Journal of Neurology, Neurosurgery and Psychiatry

| December 01, 2001 | R. Blair, R. J. | COPYRIGHT 2003 British Medical Association. (Hide copyright information)Copyright

Abstract

This paper considers neurocognitive models of aggression and relates them to explanations of the antisocial personality disorders. Two forms of aggression are distinguished: reactive aggression elicited in response to frustration/threat and goal directed, instrumental aggression. It is argued that different forms of neurocognitive model are necessary to explain the emergence of these different forms of aggression. Impairments in executive emotional systems (the somatic marker system or the social response reversal system) are related to reactive aggression shown by patients with "acquired sociopathy" due to orbitofrontal cortex lesions. Impairment in the capacity to form associations between emotional unconditioned stimuli, particularly distress cues, and conditioned stimuli (the violence inhibition mechanism model) is related to the instrumental aggression shown by persons with developmental psychopathy. (J Neurol Neurosurg Psychiatry 2001;71:727-731)

Keywords: aggression; amygdala; orbitofrontal cortex

The goal of this paper is to consider neurocognitive models of aggression and relate these accounts to explanations of the antisocial personality disorders. However, firstly it is necessary to differentiate between the disorders conduct disorder (CD), antisocial personality disorder (APD), "acquired sociopathy" and psychopathy, and reactive and instrumental aggression.

Both CD and APD are DSM-IV diagnoses.

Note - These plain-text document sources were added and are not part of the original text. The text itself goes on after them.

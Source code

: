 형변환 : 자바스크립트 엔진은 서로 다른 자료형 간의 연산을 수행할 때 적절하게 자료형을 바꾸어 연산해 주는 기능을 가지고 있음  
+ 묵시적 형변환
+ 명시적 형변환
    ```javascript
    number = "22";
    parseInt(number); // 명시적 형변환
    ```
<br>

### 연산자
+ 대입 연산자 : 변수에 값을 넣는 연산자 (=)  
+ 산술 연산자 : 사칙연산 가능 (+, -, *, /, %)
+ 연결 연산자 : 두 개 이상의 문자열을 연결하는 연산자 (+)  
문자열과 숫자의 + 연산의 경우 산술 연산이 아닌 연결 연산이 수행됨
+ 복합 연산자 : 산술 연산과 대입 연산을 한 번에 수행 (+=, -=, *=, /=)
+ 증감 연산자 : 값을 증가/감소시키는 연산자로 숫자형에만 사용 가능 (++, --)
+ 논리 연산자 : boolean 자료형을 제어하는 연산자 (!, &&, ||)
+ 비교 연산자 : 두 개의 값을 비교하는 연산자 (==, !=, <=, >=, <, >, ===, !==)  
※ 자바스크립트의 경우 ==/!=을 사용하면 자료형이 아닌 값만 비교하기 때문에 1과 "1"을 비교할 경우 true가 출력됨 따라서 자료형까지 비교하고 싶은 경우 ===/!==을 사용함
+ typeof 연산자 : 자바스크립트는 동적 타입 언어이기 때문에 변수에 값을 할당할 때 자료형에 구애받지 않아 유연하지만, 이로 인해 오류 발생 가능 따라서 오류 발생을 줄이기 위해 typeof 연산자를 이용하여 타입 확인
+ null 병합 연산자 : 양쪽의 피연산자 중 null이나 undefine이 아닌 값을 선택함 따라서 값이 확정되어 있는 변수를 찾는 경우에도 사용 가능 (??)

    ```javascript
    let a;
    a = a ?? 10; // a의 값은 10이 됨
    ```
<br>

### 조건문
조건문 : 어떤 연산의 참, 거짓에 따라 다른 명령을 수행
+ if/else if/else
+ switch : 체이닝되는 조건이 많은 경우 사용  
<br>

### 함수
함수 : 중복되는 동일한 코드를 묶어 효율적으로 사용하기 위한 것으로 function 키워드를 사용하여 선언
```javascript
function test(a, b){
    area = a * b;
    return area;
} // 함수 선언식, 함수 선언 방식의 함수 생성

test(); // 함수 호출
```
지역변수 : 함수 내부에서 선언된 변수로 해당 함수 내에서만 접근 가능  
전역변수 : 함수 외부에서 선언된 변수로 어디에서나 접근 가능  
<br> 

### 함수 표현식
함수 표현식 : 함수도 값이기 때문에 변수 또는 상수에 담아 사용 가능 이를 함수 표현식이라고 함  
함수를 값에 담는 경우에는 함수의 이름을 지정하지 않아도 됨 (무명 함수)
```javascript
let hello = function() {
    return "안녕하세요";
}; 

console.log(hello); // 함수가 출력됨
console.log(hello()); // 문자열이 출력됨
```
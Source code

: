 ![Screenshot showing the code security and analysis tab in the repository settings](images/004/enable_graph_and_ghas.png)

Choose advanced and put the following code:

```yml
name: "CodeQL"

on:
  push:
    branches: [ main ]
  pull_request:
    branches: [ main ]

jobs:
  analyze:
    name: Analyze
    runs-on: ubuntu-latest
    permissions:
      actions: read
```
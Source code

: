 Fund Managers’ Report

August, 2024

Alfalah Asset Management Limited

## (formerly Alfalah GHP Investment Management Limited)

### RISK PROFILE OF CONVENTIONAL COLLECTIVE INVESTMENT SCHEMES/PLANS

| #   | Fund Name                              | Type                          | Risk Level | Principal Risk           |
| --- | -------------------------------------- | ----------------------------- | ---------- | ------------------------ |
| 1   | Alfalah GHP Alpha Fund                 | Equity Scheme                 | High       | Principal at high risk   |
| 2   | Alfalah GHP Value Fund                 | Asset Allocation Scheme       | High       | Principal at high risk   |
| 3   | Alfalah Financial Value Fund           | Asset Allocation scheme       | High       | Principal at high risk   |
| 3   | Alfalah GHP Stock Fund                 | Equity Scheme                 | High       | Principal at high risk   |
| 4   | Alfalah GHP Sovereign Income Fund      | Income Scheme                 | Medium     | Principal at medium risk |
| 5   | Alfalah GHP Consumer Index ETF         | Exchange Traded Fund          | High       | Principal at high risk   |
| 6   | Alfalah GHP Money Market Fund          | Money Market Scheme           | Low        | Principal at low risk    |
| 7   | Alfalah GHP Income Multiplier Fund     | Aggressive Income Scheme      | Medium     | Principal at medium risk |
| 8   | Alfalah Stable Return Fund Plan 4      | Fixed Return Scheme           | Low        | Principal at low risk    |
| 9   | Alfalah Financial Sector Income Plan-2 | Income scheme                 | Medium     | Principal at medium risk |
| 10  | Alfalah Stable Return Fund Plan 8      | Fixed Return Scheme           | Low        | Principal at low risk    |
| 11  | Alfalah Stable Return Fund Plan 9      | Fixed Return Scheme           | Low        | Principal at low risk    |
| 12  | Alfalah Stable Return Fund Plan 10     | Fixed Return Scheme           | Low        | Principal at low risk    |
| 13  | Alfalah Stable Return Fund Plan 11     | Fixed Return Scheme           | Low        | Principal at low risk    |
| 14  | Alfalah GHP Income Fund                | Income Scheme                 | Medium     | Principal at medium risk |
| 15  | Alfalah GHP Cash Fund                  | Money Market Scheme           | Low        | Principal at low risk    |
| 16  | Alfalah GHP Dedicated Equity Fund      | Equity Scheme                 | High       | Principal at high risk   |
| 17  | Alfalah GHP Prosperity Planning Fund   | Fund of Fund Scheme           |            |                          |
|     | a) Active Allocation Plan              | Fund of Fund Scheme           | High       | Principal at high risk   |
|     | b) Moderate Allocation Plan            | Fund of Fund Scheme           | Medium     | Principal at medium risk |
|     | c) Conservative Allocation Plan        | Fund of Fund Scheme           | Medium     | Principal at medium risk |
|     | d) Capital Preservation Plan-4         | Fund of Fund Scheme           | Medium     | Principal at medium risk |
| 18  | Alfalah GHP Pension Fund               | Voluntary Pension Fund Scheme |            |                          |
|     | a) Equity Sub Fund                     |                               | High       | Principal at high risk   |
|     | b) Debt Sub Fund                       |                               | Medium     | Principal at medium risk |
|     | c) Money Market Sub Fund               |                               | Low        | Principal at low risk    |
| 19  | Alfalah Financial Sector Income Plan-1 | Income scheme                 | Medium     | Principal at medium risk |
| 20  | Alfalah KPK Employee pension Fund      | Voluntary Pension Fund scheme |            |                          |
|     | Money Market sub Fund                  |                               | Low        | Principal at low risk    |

Conduct disorder, effectively the child form of APD, and APD are both diagnosed on the basis of behaviour; thus, it is necessary to show at least three different forms of antisocial behaviour for at least 6 months to be diagnosed with CD. Those considered to have APD must present with a pervasive pattern of antisocial behaviour that begins in childhood or early adolescence and continues into adulthood. (1) "Acquired sociopathy" was a term introduced to characterise persons who, after acquired lesions of the orbitofrontal cortex, fulfil the DSM-III diagnostic criteria for "sociopathic disorder", an antecedent of APD. (2) The term was introduced after the study of a patient who presented with profound emotional and behavioural changes after lesions to the ventromedial cortex. (2)

Classifications of psychopathy are not synonymous with diagnoses of CD or APD but represent an extension. Psychopathy, in both childhood and adulthood, is currently defined with high scores on clinically based rating scales: for children, the psychopathy screening device (PSD) (3) and for adults, the revised psychopathy checklist (PCL) (4) Factor analyses of behaviours rated on both the PSD and PCL disclose two independent factors: (1) an emotion dysfunction factor defined largely by emotional shallowness and lack of guilt and (2) an antisocial behaviour factor defined largely by instrumental aggression and the commission of a wide variety of offence types. (5 6) High scores on the antisocial behaviour factor of the PSD and PCL are closely associated with the diagnosis of CD and APD respectively. (5) However, high scores on the emotion dysfunction factor, although highly correlated with scores on the antisocial behaviour factor, are less closely associated with the DSM diagnoses. More interestingly, scores on the emotion dysfunction factor seem to be determined, to a certain extent, by different influences from scores on the antisocial behaviour factor. Thus, both socioeconomic status and IQ are correlated with scores on the antisocial factor, but neither are associated with scores on the emotion dysfunction factor. (6) Moreover, whereas scores on the antisocial behaviour factor decline with age, scores on the emotion dysfunction factor remain constant. (7) This persistence suggests that the emotion dysfunction factor may more closely reflect the neurocognitive impairment(s) that are thought to result in the development of psychopathy.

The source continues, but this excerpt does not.